Last week we looked at that most popular of models of church, ‘happy family’, and I suggested that this model was both unhelpful and probably unbiblical, at least as a way to think about the local congregation. This week’s model is different but related: church as ‘Haven’.
If you want a perfect illustration of the thinking behind this model, there is nowhere where it is stated more clearly that in a couple of lines from Henry Francis Lyte’s famous hymn Abide with me:
Change and decay in all around I see;
O Thou who changest not, abide with me.
This hymn, popular at funerals and, inexplicably, cup finals, is about the approach to the end of life. Lyte wrote it whilst busy dying of TB, and actually survived only a further three weeks after its completion. I’m not there yet myself, but I guess it reflects an old man’s bewilderment at a changing world, and his readiness to go to a better place (although Lyte was only 56 when he died). As such it popularises a spirituality common among older people, particularly in an age of rapid culture change and technological innovation. Everywhere I look I find a world changed beyond recognition, almost as though I were living in a foreign land, where I don’t speak the language or understand the culture. So thank goodness that in the shifting sands of life there is one place where I can look for unchanging succour. Church, so the reasoning goes, is meant to be the place where I can go to get my dose of the familiar, a place where I feel safe, where I understand the rules, a place where ‘naught changes’. My church is my safe haven against the changes and chances of life in a world where I no longer feel at home. ‘Change’, note, is synonymous with ‘decay’, rather than ‘growth’, ‘development’ or improvement.
Whilst this sense of what the sociologists call ‘cultural dislocation’ is understandable, and while it is particularly understandable among a generation brought up in a stable world where change has suddenly began to spin out of control, it betrays an interesting and ultimately unhelpful view of church, and of God. Note first of all that Lyte sees God as the unchangeable point of reference; God, not his church. We have mistranslated his words to mean that church should never change, a sentiment which manifests itself most clearly in the matters of liturgy, music and buildings. God is indeed unchanging, but it has been said that ‘change is the angel of the unchanging God’. As we have already said in this blog God is actually a God of pilgrimage, a God who constantly leads his people purposefully forward. Sadly churches which see themselves as safe havens against change are often churches on their own deathbeds.
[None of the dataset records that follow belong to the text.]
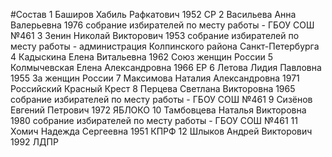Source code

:#Состав
1 Баширов Хабиль Рафкатович 1952 СР
2 Васильева Анна Валерьевна 1976 собрание избирателей по месту работы - ГБОУ СОШ №461
3 Зенин Николай Викторович 1953 собрание избирателей по месту работы - администрация Колпинского района Санкт-Петербурга
4 Кадыскина Елена Витальевна 1962 Союз женщин России
5 Колмычевская Елена Александровна 1966 ЕР
6 Летова Лидия Павловна 1955 За женщин России
7 Максимова Наталия Александровна 1971 Российский Красный Крест
8 Перцева Светлана Викторовна 1965 собрание избирателей по месту работы - ГБОУ СОШ №461
9 Сизёнов Евгений Петрович 1972 ЯБЛОКО
10 Тамбовцева Наталья Викторовна 1980 собрание избирателей по месту работы - ГБОУ СОШ №461
11 Хомич Надежда Сергеевна 1951 КПРФ
12 Шлыков Андрей Викторович 1992 ЛДПР
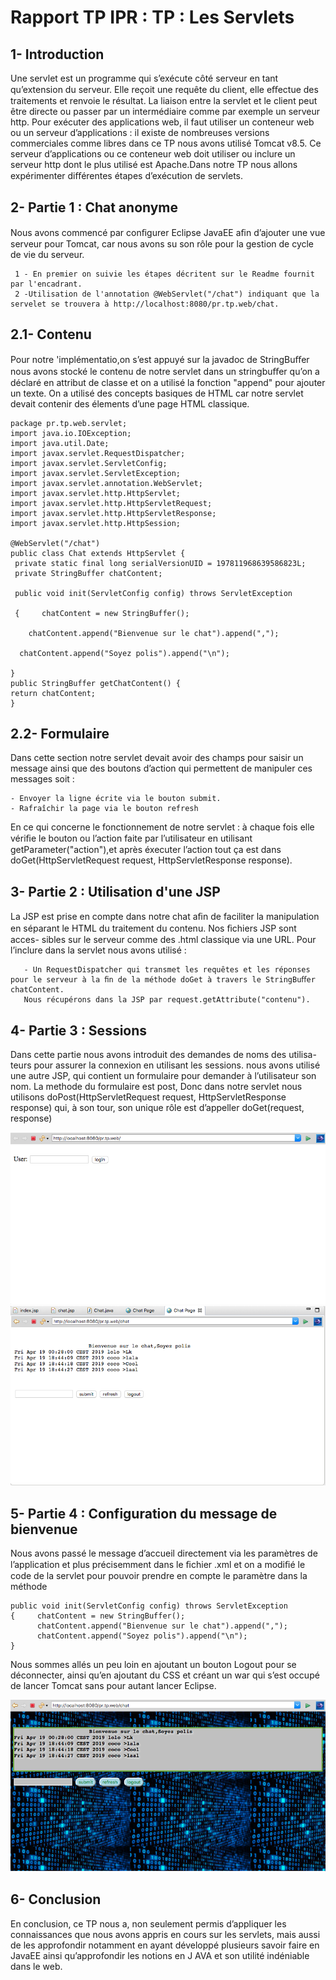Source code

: # Rapport TP IPR : TP : Les Servlets 

##  1-   Introduction 
Une servlet est un programme qui s’exécute côté serveur en tant qu’extension du serveur. Elle reçoit une requête du client, elle eﬀectue des traitements et renvoie le résultat. La liaison entre la servlet et le client peut être directe ou passer par un intermédiaire comme par exemple un serveur http. Pour exécuter des applications web, il faut utiliser un conteneur web ou un serveur d’applications : il existe de nombreuses versions commerciales comme libres dans ce TP nous avons utilisé Tomcat v8.5. 
Ce serveur d’applications ou ce conteneur web doit utiliser ou inclure un serveur http dont le plus utilisé est Apache.Dans notre TP nous allons expérimenter diﬀérentes étapes d’exécution de servlets.

## 2-   Partie 1 : Chat anonyme  

Nous avons commencé par conﬁgurer Eclipse JavaEE aﬁn d’ajouter une vue serveur pour Tomcat, car nous avons su son rôle pour la gestion de cycle
de vie du serveur.
    
     1 - En premier on suivie les étapes décritent sur le Readme fournit par l'encadrant.
     2 -Utilisation de l'annotation @WebServlet("/chat") indiquant que la servelet se trouvera à http://localhost:8080/pr.tp.web/chat. 

## 2.1-   Contenu 
Pour notre 'implémentatio,on s’est appuyé sur la javadoc de StringBuﬀer nous avons stocké le contenu
de notre servlet dans un stringbuﬀer qu’on a déclaré en attribut de classe et on a utilisé la fonction "append" pour ajouter un texte.
On a utilisé des concepts basiques de HTML car notre servlet devait contenir des élements d’une page HTML classique.

    package pr.tp.web.servlet;
    import java.io.IOException;
    import java.util.Date;
    import javax.servlet.RequestDispatcher;
    import javax.servlet.ServletConfig;
    import javax.servlet.ServletException;
    import javax.servlet.annotation.WebServlet;
    import javax.servlet.http.HttpServlet;
    import javax.servlet.http.HttpServletRequest;
    import javax.servlet.http.HttpServletResponse;
    import javax.servlet.http.HttpSession;

    @WebServlet("/chat")
    public class Chat extends HttpServlet {
     private static final long serialVersionUID = 197811968639586823L;
     private StringBuffer chatContent;
  
     public void init(ServletConfig config) throws ServletException 
  
     {     chatContent = new StringBuffer();

        chatContent.append("Bienvenue sur le chat").append(",");

      chatContent.append("Soyez polis").append("\n");
              
    }
    public StringBuffer getChatContent() {
    return chatContent;
    }


## 2.2-   Formulaire 
Dans cette section notre servlet devait avoir des champs pour saisir un message ainsi que des boutons d’action qui permettent de manipuler ces messages
soit : 

    - Envoyer la ligne écrite via le bouton submit.
    - Rafraîchir la page via le bouton refresh

En ce qui concerne le fonctionnement de notre servlet : 
à chaque fois elle vériﬁe le bouton ou l’action faite par l’utilisateur en utilisant getParameter("action"),et après éxecuter l’action tout ça est dans doGet(HttpServletRequest request,
HttpServletResponse response).  
  
## 3-  Partie 2 : Utilisation d'une JSP

La JSP est prise en compte dans notre chat aﬁn de faciliter la manipulation
en séparant le HTML du traitement du contenu. Nos ﬁchiers JSP sont acces-
sibles sur le serveur comme des .html classique via une URL. Pour l’inclure dans
la servlet nous avons utilisé :
   
  
       - Un RequestDispatcher qui transmet les requêtes et les réponses pour le serveur à la ﬁn de la méthode doGet à travers le StringBuﬀer chatContent. 
       Nous récupérons dans la JSP par request.getAttribute("contenu").

## 4-   Partie 3 : Sessions

Dans cette partie nous avons introduit des demandes de noms des utilisa-
teurs pour assurer la connexion en utilisant les sessions. nous avons utilisé une autre JSP, qui contient un formulaire pour demander à l’utilisateur son nom.
La methode du formulaire est post, Donc dans notre servlet nous utilisons
doPost(HttpServletRequest request, HttpServletResponse response)
qui, à son tour, son unique rôle est d’appeller doGet(request, response)

![picture](img/le.png)
![picture](img/ll.png)

## 5-  Partie 4  : Configuration du message de bienvenue 

Nous avons passé le message d’accueil directement via les paramètres de
l’application et plus précisemment dans le ﬁchier .xml et on a modiﬁé le code de la servlet pour pouvoir prendre en compte le paramètre dans la méthode
   
    public void init(ServletConfig config) throws ServletException 
	{     chatContent = new StringBuffer();
		  chatContent.append("Bienvenue sur le chat").append(",");
		  chatContent.append("Soyez polis").append("\n");        
	}

 Nous sommes allés un peu loin en ajoutant un bouton Logout pour se déconnecter, ainsi qu’en ajoutant du CSS et créant un war qui s’est  occupé de lancer Tomcat sans pour autant lancer Eclipse. 

![picture](img/la.png)

## 6- Conclusion 

En conclusion, ce TP nous a, non seulement permis d’appliquer les connaissances que nous avons appris en cours sur les servlets, mais aussi de les approfondir notamment en ayant développé plusieurs savoir faire en JavaEE ainsi qu’approfondir les notions en J AVA et son utilité indéniable dans le web.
Of course we need to care pastorally for those nearing the end of their lives, and perhaps feeling disorientated and frightened. But to see a church as a safe haven from the storms of life is diametrically opposite to the pioneering and adventuring spirit to which I believe we are called. If we’re quoting hymns, I much prefer this one:
All my hope on God is founded;
he doth still my trust renew,
me through change and chance he guideth,
only good and only true. (Robert Bridges)
We need a God who guides us through change, not who saves us from it.